A - A hard puzzle解题报告（陈渊）

A - A hard puzzle

Time Limit:1000MS     Memory Limit:32768KB     64bit IO Format:%I64d & %I64u

Submit  Status  Practice  HDU 1097

Description

lcy gives a hard puzzle to feng5166,lwg,JGShining and Ignatius: gave a and b,how to know the a^b.everybody objects to this BT problem,so lcy makes the problem easier than begin.
this puzzle describes that: gave a and b,how to know the a^b's the last digit number.But everybody is too lazy to slove this problem,so they remit to you who is wise.

 

Input

There are mutiple test cases.
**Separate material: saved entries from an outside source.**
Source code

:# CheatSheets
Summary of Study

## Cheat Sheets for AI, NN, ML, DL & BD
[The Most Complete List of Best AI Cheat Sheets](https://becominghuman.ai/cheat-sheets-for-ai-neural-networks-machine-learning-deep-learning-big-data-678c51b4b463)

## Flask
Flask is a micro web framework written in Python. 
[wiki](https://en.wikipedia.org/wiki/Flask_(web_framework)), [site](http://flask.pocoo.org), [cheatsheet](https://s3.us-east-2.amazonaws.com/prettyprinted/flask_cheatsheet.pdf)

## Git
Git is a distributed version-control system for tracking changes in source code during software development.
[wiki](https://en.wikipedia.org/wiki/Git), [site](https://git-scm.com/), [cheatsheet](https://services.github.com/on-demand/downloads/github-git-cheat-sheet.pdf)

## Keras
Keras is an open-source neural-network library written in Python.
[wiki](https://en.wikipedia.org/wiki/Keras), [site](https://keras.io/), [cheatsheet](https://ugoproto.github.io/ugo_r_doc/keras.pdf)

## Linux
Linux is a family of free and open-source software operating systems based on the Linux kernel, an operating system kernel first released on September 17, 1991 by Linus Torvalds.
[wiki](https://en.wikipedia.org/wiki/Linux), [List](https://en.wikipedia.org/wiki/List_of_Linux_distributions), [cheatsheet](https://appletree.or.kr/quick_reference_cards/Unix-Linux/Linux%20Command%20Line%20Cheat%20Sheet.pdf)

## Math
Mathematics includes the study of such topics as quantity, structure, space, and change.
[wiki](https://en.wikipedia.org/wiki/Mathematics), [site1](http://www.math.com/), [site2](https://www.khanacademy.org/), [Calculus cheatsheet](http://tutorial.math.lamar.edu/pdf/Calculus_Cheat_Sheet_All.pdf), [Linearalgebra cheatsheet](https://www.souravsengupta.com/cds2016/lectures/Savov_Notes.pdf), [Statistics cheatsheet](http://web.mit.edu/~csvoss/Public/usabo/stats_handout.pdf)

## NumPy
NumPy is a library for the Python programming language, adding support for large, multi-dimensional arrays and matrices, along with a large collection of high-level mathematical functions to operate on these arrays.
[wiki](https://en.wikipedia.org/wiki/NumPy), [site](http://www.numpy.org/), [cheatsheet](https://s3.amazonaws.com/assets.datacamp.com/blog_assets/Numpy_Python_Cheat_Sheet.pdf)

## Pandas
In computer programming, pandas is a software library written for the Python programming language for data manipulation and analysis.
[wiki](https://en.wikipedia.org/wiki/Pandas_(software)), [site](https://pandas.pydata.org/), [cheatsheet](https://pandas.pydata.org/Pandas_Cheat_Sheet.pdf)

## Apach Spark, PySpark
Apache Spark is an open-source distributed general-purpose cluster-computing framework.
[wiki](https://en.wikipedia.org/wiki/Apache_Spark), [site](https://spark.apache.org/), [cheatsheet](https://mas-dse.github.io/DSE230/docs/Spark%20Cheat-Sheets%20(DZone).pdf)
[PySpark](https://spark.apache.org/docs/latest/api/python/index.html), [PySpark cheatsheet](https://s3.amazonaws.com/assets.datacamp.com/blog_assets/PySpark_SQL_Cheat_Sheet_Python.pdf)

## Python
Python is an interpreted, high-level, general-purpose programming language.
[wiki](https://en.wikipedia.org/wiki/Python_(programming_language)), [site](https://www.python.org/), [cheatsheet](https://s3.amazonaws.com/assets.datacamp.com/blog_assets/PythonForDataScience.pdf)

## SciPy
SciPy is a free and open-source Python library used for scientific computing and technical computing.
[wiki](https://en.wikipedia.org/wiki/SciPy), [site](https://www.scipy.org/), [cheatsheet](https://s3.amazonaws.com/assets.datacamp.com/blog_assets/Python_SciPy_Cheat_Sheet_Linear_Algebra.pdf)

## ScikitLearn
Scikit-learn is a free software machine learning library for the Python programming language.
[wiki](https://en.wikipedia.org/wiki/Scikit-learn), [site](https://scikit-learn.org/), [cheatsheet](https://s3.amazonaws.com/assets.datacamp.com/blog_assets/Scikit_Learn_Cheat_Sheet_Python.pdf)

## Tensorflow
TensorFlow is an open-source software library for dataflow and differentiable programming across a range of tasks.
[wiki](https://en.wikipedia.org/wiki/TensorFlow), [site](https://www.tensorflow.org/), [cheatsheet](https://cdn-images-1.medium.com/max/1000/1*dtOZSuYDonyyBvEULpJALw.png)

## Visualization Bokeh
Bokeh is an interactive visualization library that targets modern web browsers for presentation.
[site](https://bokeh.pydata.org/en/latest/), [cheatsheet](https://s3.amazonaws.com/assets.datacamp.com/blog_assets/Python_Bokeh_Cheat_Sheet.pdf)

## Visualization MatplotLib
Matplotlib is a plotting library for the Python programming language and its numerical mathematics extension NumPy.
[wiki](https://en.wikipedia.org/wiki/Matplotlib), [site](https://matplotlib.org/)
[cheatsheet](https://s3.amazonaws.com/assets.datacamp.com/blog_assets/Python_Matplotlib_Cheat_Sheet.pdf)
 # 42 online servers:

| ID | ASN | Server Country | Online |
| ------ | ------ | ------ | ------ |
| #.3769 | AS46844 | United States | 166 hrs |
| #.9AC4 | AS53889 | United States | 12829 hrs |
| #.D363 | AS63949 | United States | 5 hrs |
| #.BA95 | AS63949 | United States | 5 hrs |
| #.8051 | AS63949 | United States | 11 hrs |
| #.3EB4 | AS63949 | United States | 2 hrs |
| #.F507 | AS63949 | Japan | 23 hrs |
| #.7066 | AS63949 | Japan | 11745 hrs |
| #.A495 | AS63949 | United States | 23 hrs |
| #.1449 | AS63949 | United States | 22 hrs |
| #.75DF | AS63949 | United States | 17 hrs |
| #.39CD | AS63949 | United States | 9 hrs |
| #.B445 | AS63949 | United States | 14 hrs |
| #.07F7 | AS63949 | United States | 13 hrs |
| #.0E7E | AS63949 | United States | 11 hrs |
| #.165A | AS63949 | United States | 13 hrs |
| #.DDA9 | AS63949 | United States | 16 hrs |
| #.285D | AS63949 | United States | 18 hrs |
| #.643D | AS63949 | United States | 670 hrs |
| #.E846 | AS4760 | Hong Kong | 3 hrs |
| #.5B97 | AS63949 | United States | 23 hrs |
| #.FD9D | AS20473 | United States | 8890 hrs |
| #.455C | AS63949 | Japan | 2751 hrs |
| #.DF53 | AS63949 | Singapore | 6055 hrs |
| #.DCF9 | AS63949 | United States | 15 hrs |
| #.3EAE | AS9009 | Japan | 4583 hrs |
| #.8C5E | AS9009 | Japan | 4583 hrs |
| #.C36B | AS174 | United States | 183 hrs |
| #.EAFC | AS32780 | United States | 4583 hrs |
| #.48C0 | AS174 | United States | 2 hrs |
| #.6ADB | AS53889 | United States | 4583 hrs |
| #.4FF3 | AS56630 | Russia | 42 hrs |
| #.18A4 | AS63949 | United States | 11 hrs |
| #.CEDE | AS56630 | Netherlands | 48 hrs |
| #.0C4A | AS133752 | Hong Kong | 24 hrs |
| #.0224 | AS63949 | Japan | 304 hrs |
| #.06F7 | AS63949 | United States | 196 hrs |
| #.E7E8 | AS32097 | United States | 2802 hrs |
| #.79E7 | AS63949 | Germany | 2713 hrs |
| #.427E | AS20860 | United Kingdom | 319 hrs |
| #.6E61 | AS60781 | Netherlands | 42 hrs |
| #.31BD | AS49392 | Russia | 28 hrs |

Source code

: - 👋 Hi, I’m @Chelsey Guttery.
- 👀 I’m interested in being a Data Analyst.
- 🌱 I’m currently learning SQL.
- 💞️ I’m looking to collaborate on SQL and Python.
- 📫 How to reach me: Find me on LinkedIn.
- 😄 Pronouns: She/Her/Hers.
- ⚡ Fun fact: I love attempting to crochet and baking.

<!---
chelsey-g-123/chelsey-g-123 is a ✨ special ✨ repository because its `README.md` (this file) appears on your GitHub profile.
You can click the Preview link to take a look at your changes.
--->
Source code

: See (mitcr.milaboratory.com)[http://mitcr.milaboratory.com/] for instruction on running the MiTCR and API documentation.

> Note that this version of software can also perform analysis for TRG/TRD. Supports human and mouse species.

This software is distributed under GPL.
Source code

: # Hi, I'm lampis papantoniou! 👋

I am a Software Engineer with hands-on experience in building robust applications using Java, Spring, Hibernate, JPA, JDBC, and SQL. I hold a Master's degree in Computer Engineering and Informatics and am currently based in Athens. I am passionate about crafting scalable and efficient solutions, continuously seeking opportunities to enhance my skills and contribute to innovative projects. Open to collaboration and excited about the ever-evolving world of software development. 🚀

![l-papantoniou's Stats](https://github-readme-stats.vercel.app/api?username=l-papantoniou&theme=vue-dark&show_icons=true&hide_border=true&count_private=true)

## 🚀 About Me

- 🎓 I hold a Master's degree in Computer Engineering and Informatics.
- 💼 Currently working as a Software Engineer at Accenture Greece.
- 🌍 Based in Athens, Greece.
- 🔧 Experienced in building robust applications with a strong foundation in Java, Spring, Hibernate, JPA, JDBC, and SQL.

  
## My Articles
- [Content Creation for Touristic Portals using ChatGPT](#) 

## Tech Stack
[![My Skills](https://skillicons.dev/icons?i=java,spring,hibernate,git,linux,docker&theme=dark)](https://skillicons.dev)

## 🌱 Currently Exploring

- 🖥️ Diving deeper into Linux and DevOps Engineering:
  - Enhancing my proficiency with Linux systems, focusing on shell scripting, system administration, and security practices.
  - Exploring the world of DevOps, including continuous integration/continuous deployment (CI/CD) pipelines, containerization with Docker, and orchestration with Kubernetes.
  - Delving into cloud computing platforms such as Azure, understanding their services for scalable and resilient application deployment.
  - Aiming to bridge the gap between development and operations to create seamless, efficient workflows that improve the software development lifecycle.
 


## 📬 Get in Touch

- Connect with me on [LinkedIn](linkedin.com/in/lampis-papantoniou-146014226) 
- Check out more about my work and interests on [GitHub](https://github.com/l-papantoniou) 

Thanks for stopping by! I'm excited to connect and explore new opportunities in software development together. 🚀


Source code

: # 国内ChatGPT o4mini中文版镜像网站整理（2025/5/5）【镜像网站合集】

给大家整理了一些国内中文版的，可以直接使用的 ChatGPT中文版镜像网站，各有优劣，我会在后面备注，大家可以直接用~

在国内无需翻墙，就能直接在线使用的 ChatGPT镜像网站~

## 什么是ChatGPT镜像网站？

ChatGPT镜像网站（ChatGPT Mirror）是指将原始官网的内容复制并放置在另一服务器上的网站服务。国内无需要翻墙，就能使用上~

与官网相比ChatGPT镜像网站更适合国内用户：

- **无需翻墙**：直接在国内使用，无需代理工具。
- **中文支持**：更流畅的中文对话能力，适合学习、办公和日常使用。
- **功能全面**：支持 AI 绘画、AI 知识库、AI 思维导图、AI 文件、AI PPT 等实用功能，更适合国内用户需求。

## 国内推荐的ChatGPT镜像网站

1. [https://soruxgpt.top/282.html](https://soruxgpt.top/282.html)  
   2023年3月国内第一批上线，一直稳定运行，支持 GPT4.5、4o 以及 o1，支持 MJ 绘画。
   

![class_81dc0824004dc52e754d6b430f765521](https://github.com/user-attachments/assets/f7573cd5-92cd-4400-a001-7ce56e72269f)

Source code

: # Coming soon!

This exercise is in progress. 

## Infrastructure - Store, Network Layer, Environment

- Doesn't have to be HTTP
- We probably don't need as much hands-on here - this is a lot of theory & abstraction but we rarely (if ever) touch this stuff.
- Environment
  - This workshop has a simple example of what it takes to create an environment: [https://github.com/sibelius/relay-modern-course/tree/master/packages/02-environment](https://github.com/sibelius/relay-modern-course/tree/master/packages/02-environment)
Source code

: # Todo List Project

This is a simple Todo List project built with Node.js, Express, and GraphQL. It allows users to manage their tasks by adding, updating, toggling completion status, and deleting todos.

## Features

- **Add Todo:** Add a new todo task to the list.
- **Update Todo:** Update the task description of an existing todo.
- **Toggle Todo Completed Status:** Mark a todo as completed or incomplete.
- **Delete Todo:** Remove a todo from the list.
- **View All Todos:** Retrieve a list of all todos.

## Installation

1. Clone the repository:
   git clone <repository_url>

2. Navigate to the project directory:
Each test cases consists of two numbers a and b(0<a,b<=2^30)

 

Output

For each test case, you should output the a^b's last digit number.

 

Sample Input

        
        
        
        

         
         
         
         7 66
8 800
        
        
        
        

 

Sample Output

        
        
        
        

         
         
         
         9
6
        
        
        
        

 

这个题目要注意两点，一个就是记得要用余数来计算，不能用a直接计算，第二个就是要注意余数的循环，其他的应该没有什么问题了。

#include<iostream>
using namespace std;
int main()
{
	int a,b,i,j=2,num,c[1000];
	while(cin>>a>>b)
	{
		a=a%10;
		c[1]=a;
		num=a;
		for(i=2;i<=b;i++)
		{
			num=num*a%10;
			if(num==a)
				goto next;
			else
				c[i]=num;
		}
next:
		j=b%(i-1);
		if(j==0)
			j=j+i-1;
		cout<<c[j]<<endl;
	}
	return 0;
}